## Task directions
Where does the string "headers" appear? Copy every line of the entries below that holds it.

## Rendered images with source text

-------

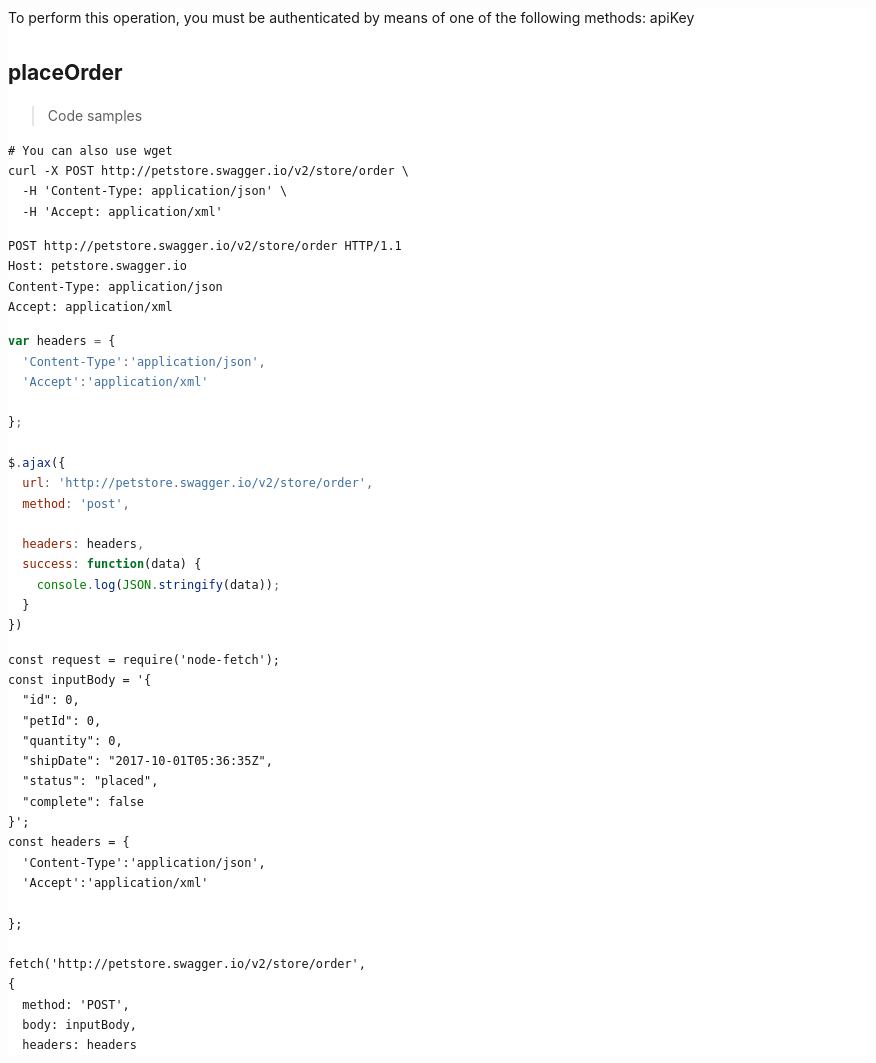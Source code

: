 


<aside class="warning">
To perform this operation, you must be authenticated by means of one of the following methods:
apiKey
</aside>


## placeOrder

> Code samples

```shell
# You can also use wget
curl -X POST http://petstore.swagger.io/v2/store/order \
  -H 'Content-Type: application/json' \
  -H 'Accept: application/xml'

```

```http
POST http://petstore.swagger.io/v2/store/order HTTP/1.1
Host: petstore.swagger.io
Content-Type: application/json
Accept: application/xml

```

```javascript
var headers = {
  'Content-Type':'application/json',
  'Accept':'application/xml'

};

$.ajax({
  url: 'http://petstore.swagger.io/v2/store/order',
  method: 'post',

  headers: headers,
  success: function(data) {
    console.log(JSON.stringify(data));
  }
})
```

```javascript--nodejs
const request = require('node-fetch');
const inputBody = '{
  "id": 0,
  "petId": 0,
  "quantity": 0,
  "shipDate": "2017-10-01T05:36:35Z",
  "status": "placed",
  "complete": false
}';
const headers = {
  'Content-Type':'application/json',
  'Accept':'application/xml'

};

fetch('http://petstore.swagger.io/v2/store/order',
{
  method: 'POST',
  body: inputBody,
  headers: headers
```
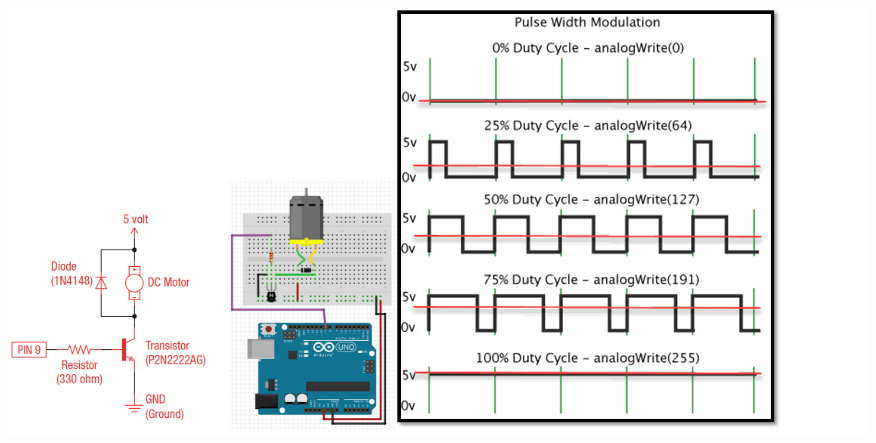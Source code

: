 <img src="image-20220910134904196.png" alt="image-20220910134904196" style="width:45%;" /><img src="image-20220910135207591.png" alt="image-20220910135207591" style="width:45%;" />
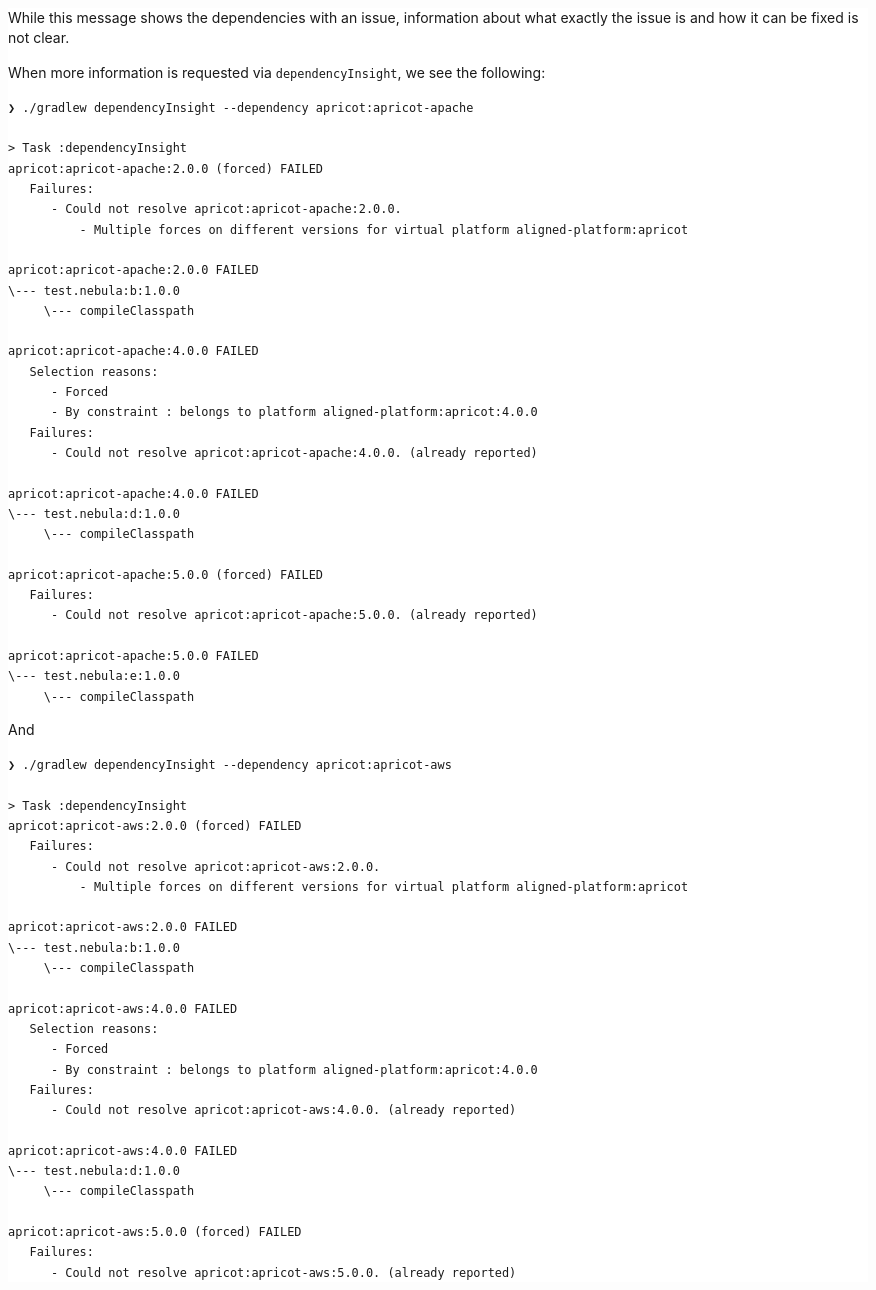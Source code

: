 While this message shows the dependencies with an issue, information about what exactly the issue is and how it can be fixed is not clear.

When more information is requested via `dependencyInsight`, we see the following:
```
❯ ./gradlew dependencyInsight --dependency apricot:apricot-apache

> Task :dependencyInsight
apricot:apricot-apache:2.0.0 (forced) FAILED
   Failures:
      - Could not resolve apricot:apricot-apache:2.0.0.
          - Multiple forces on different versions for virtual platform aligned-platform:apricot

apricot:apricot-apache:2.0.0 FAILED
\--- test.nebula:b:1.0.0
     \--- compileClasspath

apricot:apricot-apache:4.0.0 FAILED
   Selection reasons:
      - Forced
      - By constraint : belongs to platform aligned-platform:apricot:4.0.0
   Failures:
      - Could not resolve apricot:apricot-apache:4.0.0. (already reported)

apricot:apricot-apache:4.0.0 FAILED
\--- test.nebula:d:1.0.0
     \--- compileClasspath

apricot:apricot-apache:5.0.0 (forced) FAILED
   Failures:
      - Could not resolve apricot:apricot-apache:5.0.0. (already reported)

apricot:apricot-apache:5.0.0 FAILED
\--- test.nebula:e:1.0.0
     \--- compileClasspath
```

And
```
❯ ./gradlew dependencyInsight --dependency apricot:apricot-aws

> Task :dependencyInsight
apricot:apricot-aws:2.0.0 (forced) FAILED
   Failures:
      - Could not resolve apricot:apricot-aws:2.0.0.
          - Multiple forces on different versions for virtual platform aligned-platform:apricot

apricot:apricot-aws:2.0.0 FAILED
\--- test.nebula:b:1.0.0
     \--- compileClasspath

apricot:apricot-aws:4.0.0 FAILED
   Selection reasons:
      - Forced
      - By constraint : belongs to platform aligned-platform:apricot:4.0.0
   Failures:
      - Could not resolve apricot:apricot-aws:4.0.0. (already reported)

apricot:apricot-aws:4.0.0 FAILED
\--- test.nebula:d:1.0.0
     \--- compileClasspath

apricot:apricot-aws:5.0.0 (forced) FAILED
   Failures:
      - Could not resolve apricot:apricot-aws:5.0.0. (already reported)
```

-------

## Answer to the exercise
var headers = {
  headers: headers,
const headers = {
  headers: headers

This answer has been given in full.